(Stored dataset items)
□ □ □ □ □

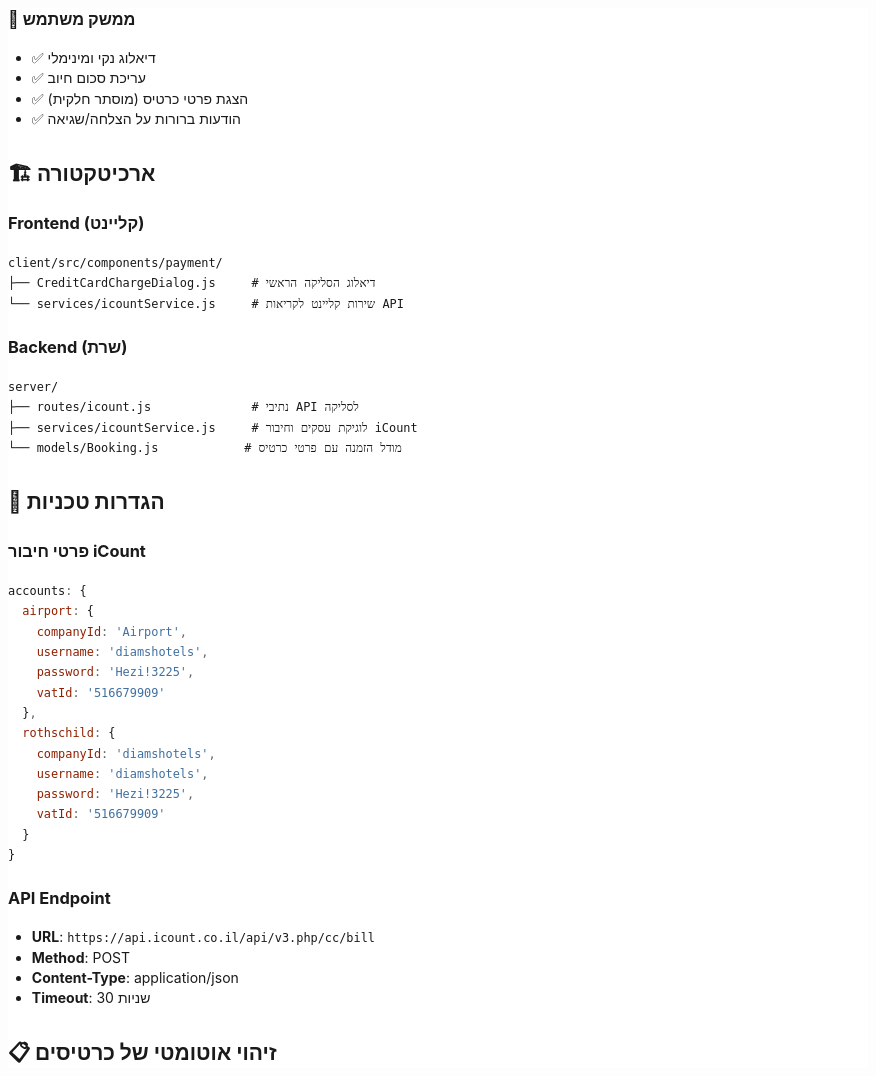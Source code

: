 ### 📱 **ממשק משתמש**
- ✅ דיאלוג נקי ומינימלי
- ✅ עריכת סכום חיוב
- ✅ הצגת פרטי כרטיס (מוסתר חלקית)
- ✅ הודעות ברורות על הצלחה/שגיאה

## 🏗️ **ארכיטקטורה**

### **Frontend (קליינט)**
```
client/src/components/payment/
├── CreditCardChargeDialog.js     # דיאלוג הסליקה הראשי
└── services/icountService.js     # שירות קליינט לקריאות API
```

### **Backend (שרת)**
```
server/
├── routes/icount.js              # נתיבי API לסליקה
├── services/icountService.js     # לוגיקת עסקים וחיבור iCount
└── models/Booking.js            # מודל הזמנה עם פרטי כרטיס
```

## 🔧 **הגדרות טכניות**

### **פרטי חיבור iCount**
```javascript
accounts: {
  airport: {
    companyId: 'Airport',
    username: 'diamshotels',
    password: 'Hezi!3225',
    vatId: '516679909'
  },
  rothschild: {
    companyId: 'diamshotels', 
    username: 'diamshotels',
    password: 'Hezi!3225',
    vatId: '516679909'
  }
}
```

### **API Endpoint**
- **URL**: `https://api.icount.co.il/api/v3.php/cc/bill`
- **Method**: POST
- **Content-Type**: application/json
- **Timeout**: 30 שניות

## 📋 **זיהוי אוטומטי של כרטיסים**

□ □ □ □ □

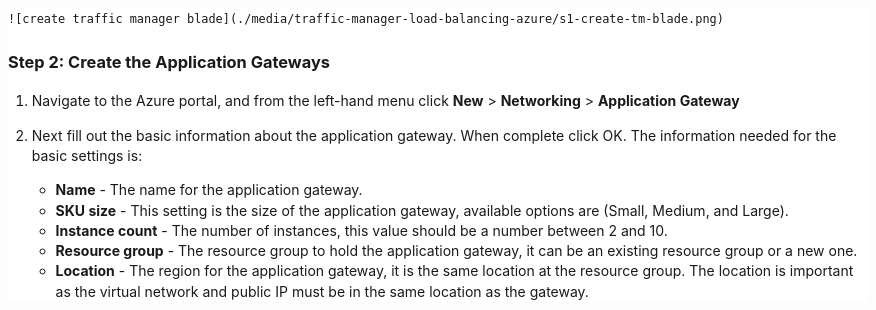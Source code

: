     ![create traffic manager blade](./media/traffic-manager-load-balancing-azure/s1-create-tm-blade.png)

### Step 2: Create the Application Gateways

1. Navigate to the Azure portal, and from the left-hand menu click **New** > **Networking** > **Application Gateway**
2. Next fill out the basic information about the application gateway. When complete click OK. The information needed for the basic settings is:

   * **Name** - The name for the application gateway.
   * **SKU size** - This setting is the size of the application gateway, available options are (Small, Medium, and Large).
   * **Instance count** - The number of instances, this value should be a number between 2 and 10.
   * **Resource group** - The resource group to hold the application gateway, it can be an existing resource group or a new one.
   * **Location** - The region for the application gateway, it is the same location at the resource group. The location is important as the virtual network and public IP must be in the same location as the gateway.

□ □ □ □ □

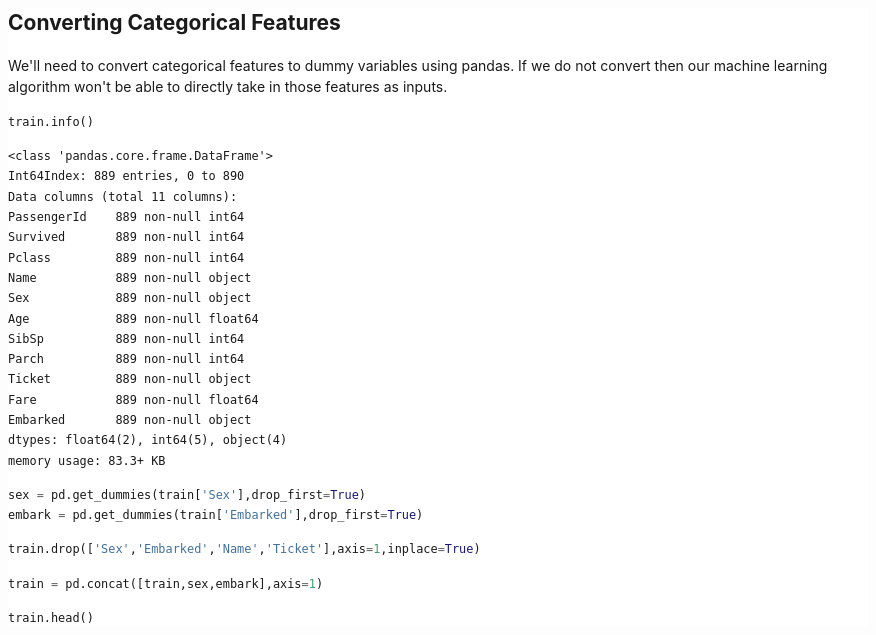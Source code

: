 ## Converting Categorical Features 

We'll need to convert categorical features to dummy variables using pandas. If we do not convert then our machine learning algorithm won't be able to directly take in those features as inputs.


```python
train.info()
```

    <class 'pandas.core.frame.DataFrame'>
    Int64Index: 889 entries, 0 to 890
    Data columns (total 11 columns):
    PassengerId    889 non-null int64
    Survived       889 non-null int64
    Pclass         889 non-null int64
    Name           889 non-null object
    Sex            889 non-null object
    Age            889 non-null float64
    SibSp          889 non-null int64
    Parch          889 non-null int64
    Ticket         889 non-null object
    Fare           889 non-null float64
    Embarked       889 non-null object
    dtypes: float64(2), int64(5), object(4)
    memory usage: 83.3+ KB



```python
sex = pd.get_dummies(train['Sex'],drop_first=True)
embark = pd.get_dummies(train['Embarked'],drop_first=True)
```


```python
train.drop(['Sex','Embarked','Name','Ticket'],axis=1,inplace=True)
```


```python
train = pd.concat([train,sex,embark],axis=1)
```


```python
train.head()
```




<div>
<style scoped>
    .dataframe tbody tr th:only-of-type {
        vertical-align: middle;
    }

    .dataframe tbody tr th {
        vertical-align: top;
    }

□ □ □ □ □

Task instructions.
Copy every line above in which the string "tbody" shows up.

Response area.
    .dataframe tbody tr th:only-of-type {
    .dataframe tbody tr th {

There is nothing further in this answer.